__ACTION ITEM__: Every line from the first in the listing below to the line containing "meidän täytyy toteuttaa" is to be repeated exactly, and no line past it.
--------------------------------------------------
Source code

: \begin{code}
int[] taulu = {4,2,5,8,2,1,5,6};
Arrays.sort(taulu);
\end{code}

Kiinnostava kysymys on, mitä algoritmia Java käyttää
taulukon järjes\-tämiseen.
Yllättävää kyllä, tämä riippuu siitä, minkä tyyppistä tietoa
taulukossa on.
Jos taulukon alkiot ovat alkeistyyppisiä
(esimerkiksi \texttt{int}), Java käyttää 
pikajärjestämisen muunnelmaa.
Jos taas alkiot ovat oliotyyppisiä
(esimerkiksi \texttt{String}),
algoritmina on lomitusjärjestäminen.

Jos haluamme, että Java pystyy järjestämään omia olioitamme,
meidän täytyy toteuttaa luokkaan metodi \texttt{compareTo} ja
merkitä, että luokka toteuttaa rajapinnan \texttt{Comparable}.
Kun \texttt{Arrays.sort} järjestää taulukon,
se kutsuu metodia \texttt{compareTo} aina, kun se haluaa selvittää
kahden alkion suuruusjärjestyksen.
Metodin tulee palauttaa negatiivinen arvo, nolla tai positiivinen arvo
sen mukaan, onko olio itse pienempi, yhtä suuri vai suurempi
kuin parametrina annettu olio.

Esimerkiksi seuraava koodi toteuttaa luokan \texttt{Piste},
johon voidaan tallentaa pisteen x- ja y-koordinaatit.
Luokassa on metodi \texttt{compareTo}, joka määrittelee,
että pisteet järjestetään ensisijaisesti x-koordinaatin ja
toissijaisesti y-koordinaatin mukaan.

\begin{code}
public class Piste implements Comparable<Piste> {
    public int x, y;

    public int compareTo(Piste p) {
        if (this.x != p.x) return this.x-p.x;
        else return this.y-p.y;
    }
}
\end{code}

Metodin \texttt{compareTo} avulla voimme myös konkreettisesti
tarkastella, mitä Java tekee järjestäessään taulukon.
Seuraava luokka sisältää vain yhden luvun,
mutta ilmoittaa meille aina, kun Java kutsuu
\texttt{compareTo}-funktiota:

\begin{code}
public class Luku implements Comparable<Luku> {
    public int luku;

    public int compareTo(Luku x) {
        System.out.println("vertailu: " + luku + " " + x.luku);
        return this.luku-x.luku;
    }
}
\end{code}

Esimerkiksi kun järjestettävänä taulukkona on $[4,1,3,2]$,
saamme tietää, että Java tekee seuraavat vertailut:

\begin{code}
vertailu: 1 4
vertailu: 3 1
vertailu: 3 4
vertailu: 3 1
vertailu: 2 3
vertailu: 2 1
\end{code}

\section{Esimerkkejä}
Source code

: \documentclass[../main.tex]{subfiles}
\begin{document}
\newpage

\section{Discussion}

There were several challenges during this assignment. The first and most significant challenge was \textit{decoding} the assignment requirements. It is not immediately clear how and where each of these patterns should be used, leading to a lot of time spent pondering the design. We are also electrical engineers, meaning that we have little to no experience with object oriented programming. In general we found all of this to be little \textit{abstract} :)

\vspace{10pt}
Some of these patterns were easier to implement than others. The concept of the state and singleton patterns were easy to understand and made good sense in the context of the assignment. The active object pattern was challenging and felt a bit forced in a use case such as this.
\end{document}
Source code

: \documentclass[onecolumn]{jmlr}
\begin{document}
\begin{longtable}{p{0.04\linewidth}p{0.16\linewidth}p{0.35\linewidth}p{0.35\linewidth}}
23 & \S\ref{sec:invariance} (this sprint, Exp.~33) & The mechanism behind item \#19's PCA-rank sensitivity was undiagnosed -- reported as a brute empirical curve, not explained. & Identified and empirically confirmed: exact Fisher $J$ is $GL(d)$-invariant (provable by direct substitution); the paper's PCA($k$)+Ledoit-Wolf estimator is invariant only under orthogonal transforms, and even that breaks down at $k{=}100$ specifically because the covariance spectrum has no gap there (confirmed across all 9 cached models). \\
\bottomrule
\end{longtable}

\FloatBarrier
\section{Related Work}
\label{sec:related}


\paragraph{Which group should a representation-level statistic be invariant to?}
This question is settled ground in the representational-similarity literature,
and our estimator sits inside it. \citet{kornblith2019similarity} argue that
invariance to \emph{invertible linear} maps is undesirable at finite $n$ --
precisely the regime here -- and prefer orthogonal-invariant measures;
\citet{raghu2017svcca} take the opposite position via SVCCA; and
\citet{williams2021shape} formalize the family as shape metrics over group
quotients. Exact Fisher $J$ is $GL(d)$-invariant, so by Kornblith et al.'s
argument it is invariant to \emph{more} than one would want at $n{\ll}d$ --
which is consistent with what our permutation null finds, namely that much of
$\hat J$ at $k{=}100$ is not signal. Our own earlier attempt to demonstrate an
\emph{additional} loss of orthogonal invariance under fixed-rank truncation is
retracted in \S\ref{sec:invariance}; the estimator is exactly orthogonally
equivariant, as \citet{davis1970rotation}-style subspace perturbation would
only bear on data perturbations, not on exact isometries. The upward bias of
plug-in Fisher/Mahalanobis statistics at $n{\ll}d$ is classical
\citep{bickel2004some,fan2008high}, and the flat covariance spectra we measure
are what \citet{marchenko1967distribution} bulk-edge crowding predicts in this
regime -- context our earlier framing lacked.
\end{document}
--------------------------------------------------
__ANSWER BELOW__:
Source code

: \begin{code}
int[] taulu = {4,2,5,8,2,1,5,6};
Arrays.sort(taulu);
\end{code}

Kiinnostava kysymys on, mitä algoritmia Java käyttää
taulukon järjes\-tämiseen.
Yllättävää kyllä, tämä riippuu siitä, minkä tyyppistä tietoa
taulukossa on.
Jos taulukon alkiot ovat alkeistyyppisiä
(esimerkiksi \texttt{int}), Java käyttää 
pikajärjestämisen muunnelmaa.
Jos taas alkiot ovat oliotyyppisiä
(esimerkiksi \texttt{String}),
algoritmina on lomitusjärjestäminen.

Jos haluamme, että Java pystyy järjestämään omia olioitamme,
meidän täytyy toteuttaa luokkaan metodi \texttt{compareTo} ja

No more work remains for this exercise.